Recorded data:
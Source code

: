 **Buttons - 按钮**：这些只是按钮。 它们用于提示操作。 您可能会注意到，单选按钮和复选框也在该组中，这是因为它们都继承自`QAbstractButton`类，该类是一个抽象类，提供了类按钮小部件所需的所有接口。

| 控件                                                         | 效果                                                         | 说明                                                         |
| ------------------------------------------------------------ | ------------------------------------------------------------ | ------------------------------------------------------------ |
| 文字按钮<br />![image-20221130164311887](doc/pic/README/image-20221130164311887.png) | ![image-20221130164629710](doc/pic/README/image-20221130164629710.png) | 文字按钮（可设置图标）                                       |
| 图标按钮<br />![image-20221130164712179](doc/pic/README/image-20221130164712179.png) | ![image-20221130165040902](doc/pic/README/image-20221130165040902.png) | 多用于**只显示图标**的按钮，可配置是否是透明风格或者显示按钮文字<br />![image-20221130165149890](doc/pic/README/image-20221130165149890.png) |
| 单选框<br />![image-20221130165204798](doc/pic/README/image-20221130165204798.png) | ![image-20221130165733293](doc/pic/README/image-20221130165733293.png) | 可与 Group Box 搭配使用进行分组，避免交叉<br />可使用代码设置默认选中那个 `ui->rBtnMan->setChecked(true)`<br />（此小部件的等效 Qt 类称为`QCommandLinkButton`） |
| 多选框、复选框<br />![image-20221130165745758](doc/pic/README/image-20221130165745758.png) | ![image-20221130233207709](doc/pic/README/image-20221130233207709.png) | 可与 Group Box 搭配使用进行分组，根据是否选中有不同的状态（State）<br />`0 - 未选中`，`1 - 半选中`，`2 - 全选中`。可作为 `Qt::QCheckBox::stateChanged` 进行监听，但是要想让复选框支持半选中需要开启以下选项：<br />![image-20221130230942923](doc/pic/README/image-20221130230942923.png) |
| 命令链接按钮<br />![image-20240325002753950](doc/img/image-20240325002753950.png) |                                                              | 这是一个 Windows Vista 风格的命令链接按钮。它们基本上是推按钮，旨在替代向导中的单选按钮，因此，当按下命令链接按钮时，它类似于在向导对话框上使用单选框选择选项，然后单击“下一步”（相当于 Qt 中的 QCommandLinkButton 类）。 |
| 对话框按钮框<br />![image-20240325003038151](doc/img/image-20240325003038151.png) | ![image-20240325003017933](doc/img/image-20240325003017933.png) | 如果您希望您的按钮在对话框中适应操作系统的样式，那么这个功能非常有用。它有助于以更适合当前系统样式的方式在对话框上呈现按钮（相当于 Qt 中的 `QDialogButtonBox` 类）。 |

→ WHAT IS NEEDED: Each line from the top of the records down to the one with "Group Box 搭配使用进行分组，避免交叉<br" must be retyped exactly; include both ends and nothing else.

→ TASK RESPONSE:
Source code

: **Buttons - 按钮**：这些只是按钮。 它们用于提示操作。 您可能会注意到，单选按钮和复选框也在该组中，这是因为它们都继承自`QAbstractButton`类，该类是一个抽象类，提供了类按钮小部件所需的所有接口。

| 控件                                                         | 效果                                                         | 说明                                                         |
| ------------------------------------------------------------ | ------------------------------------------------------------ | ------------------------------------------------------------ |
| 文字按钮<br />![image-20221130164311887](doc/pic/README/image-20221130164311887.png) | ![image-20221130164629710](doc/pic/README/image-20221130164629710.png) | 文字按钮（可设置图标）                                       |
| 图标按钮<br />![image-20221130164712179](doc/pic/README/image-20221130164712179.png) | ![image-20221130165040902](doc/pic/README/image-20221130165040902.png) | 多用于**只显示图标**的按钮，可配置是否是透明风格或者显示按钮文字<br />![image-20221130165149890](doc/pic/README/image-20221130165149890.png) |
| 单选框<br />![image-20221130165204798](doc/pic/README/image-20221130165204798.png) | ![image-20221130165733293](doc/pic/README/image-20221130165733293.png) | 可与 Group Box 搭配使用进行分组，避免交叉<br />可使用代码设置默认选中那个 `ui->rBtnMan->setChecked(true)`<br />（此小部件的等效 Qt 类称为`QCommandLinkButton`） |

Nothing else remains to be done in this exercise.